Exercise prompt →
Retype, without alteration, each line from the line containing "投稿期限：２０２０年７月３日（金）" to the final line of the records.

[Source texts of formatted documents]
__________________________________________________
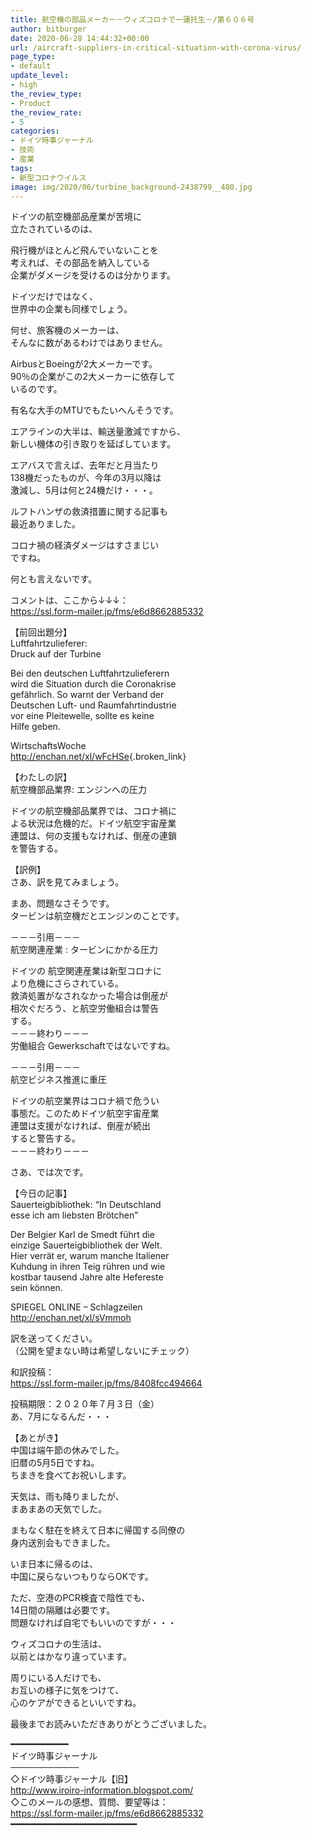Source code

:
 ```yaml
---
title: 航空機の部品メーカー－ウィズコロナで一蓮托生－/第６０６号
author: bitburger
date: 2020-06-28 14:44:32+00:00
url: /aircraft-suppliers-in-critical-situation-with-corona-virus/
page_type:
- default
update_level:
- high
the_review_type:
- Product
the_review_rate:
- 5
categories:
- ドイツ時事ジャーナル
- 技術
- 産業
tags:
- 新型コロナウイルス
image: img/2020/06/turbine_background-2438799__480.jpg
---
```

ドイツの航空機部品産業が苦境に  
立たされているのは、

飛行機がほとんど飛んでいないことを  
考えれば、その部品を納入している  
企業がダメージを受けるのは分かります。

ドイツだけではなく、  
世界中の企業も同様でしょう。

何せ、旅客機のメーカーは、  
そんなに数があるわけではありません。

AirbusとBoeingが2大メーカーです。  
90％の企業がこの2大メーカーに依存して  
いるのです。

有名な大手のMTUでもたいへんそうです。

エアラインの大半は、輸送量激減ですから、  
新しい機体の引き取りを延ばしています。

エアバスで言えば、去年だと月当たり  
138機だったものが、今年の3月以降は  
激減し、5月は何と24機だけ・・・。

ルフトハンザの救済措置に関する記事も  
最近ありました。

コロナ禍の経済ダメージはすさまじい  
ですね。

何とも言えないです。

  
コメントは、ここから↓↓↓：  
<https://ssl.form-mailer.jp/fms/e6d8662885332>

【前回出題分】  
Luftfahrtzulieferer:  
Druck auf der Turbine

Bei den deutschen Luftfahrtzulieferern  
wird die Situation durch die Coronakrise  
gefährlich. So warnt der Verband der  
Deutschen Luft- und Raumfahrtindustrie  
vor eine Pleitewelle, sollte es keine  
Hilfe geben.

WirtschaftsWoche  
<http://enchan.net/xl/wFcHSe>{.broken_link}

  
【わたしの訳】  
航空機部品業界: エンジンへの圧力

ドイツの航空機部品業界では、コロナ禍に  
よる状況は危機的だ。ドイツ航空宇宙産業  
連盟は、何の支援もなければ、倒産の連鎖  
を警告する。

  
【訳例】  
さあ、訳を見てみましょう。

まあ、問題なさそうです。  
タービンは航空機だとエンジンのことです。

－－－引用－－－  
航空関連産業 : タービンにかかる圧力

ドイツの 航空関連産業は新型コロナに  
より危機にさらされている。  
救済処置がなされなかった場合は倒産が  
相次ぐだろう、と航空労働組合は警告  
する。  
－－－終わり－－－  
労働組合 Gewerkschaftではないですね。

－－－引用－－－  
航空ビジネス推進に重圧

ドイツの航空業界はコロナ禍で危うい  
事態だ。このためドイツ航空宇宙産業  
連盟は支援がなければ、倒産が続出  
すると警告する。  
－－－終わり－－－

  
さあ、では次です。

【今日の記事】  
Sauerteigbibliothek: &#8220;In Deutschland  
esse ich am liebsten Brötchen&#8221;

Der Belgier Karl de Smedt führt die  
einzige Sauerteigbibliothek der Welt.  
Hier verrät er, warum manche Italiener  
Kuhdung in ihren Teig rühren und wie  
kostbar tausend Jahre alte Hefereste  
sein können.

SPIEGEL ONLINE &#8211; Schlagzeilen  
<http://enchan.net/xl/sVmmoh>

訳を送ってください。  
（公開を望まない時は希望しないにチェック）

和訳投稿：  
 <https://ssl.form-mailer.jp/fms/8408fcc494664>

投稿期限：２０２０年７月３日（金）  
あ、7月になるんだ・・・

【あとがき】  
中国は端午節の休みでした。  
旧暦の5月5日ですね。  
ちまきを食べてお祝いします。

天気は、雨も降りましたが、  
まあまあの天気でした。

まもなく駐在を終えて日本に帰国する同僚の  
身内送別会もできました。

いま日本に帰るのは、  
中国に戻らないつもりならOKです。

ただ、空港のPCR検査で陰性でも、  
14日間の隔離は必要です。  
問題なければ自宅でもいいのですが・・・

ウィズコロナの生活は、  
以前とはかなり違っています。

周りにいる人だけでも、  
お互いの様子に気をつけて、  
心のケアができるといいですね。

最後までお読みいただきありがとうございました。

━━━━━━━━━━━  
ドイツ時事ジャーナル  
───────────  
◇ドイツ時事ジャーナル【旧】  
<http://www.iroiro-information.blogspot.com/>  
◇このメールの感想、質問、要望等は：  
<https://ssl.form-mailer.jp/fms/e6d8662885332>  
━━━━━━━━━━━━━━━━━━━━━━━━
__________________________________________________
Answer area →
投稿期限：２０２０年７月３日（金）  
あ、7月になるんだ・・・

【あとがき】  
中国は端午節の休みでした。  
旧暦の5月5日ですね。  
ちまきを食べてお祝いします。

天気は、雨も降りましたが、  
まあまあの天気でした。

まもなく駐在を終えて日本に帰国する同僚の  
身内送別会もできました。

いま日本に帰るのは、  
中国に戻らないつもりならOKです。

ただ、空港のPCR検査で陰性でも、  
14日間の隔離は必要です。  
問題なければ自宅でもいいのですが・・・

ウィズコロナの生活は、  
以前とはかなり違っています。

周りにいる人だけでも、  
お互いの様子に気をつけて、  
心のケアができるといいですね。

最後までお読みいただきありがとうございました。

━━━━━━━━━━━  
ドイツ時事ジャーナル  
───────────  
◇ドイツ時事ジャーナル【旧】  
<http://www.iroiro-information.blogspot.com/>  
◇このメールの感想、質問、要望等は：  
<https://ssl.form-mailer.jp/fms/e6d8662885332>  
━━━━━━━━━━━━━━━━━━━━━━━━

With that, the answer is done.